The Second Circuit then looked to the legislative history, and found the requirement was meant to force the supervisor to approve the penalty before it was issued to the taxpayer, not simply before the bookkeeping function was finalized. The Court further stated, as I noted above, if the supervisor is to give approval, it must be done at a time when the supervisor actually has authority. As the Court noted, [t]hat discretion is lost once the Tax Court decision becomes final: at that point, § 6215(a) provides that ‘the entire amount redetermined as the deficiency…shall be assessed.” The supervisor (and the IRS generally) can no longer approve or deny the imposition of the penalty. The Court further noted, the authority to approve really vanishes upon a taxpayer filing with the Tax Court, as the statute provides approval of “the initial determination of such assessment,” and once the Court is involved it would no longer be the initial determination. Continuing this line of thought, the Second Circuit stated that the taxpayer can file with the Tax Court immediately after the issuance of the notice of deficiency, so it is really the issuance of the notice of deficiency that is the last time where an initial determination could be approved.

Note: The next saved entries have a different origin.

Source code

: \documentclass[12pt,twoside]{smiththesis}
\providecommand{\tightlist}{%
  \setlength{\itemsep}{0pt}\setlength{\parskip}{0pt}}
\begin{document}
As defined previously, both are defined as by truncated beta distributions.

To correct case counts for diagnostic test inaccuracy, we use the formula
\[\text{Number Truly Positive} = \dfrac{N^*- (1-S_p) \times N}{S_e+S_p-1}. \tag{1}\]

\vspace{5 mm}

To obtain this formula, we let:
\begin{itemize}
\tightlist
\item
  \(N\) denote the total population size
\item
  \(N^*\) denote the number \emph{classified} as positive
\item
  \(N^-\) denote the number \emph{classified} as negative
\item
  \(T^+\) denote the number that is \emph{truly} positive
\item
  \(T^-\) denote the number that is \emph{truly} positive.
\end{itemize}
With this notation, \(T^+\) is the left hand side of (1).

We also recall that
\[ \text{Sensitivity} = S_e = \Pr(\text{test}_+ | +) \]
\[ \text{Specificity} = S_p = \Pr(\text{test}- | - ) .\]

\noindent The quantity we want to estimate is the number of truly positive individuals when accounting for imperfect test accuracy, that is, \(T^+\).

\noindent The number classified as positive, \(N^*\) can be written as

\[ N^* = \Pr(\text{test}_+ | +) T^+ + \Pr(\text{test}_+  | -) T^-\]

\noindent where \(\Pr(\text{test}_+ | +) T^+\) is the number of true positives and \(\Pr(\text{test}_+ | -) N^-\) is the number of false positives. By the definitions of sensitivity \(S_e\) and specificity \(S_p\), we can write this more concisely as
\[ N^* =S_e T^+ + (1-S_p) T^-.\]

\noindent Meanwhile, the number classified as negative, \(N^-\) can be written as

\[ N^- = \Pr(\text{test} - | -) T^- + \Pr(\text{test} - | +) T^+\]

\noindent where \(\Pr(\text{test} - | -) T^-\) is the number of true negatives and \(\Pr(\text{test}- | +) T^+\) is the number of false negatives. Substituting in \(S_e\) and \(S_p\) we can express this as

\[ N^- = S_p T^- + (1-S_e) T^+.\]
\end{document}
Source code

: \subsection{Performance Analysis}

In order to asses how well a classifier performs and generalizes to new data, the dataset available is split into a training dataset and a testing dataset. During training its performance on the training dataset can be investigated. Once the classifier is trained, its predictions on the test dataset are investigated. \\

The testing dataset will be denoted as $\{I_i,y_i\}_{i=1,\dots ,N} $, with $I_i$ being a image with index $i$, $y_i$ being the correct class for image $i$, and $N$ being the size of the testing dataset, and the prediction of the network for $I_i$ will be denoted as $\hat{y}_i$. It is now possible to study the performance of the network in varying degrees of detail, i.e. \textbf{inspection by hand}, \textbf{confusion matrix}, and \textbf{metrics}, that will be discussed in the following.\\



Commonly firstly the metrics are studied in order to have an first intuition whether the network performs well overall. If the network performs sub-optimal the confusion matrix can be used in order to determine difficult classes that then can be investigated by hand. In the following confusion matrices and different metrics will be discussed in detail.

This aspect of the holding is important for two reasons. First, the Second Circuit is requiring the approval at the time of the NOD, and not allowing it to be done at some later point. Second, this takes care of the ripeness issue. If the time is set for approval, and it has passed, then the Court must consider the issue.
Of potentially equal importance in the holding is the fact that the Second Circuit stated unequivocally that the Service had the burden of production on this matter under Section 7491(c) and was responsible for showing the approval. It is fairly clear law that the Service has the burden of production and proof on penalties once a taxpayer challenges the penalties, with taxpayers bearing the burden on affirmative defenses. The case law on whether the burden of production exists when a taxpayer doesn’t directly contest the penalties is a little more murky (thanks to Carlton Smith for my education on this matter). The Second Circuit made clear its holding that the burden of production was solely on the Service, and the taxpayer had no obligation to raise the matter nor the burden of proof to show the approval was not given. The Service had argued the taxpayer waived this issue by not bringing it up earlier in the proceeding, which the Second Circuit found non-persuasive.
As to the substance of the matter, the Second Circuit held the government never once indicated there was any evidence of compliance with Section 6751. Since the Commissioner failed to meet is burden of production and proof, the penalty could not be assessed and the taxpayer was not responsible for paying it. A very good holding for taxpayers, and we would expect a handful of other case to come through soon. Given the division within the Tax Court, and the various rationales, it would not be surprising to see other Circuits hold differently.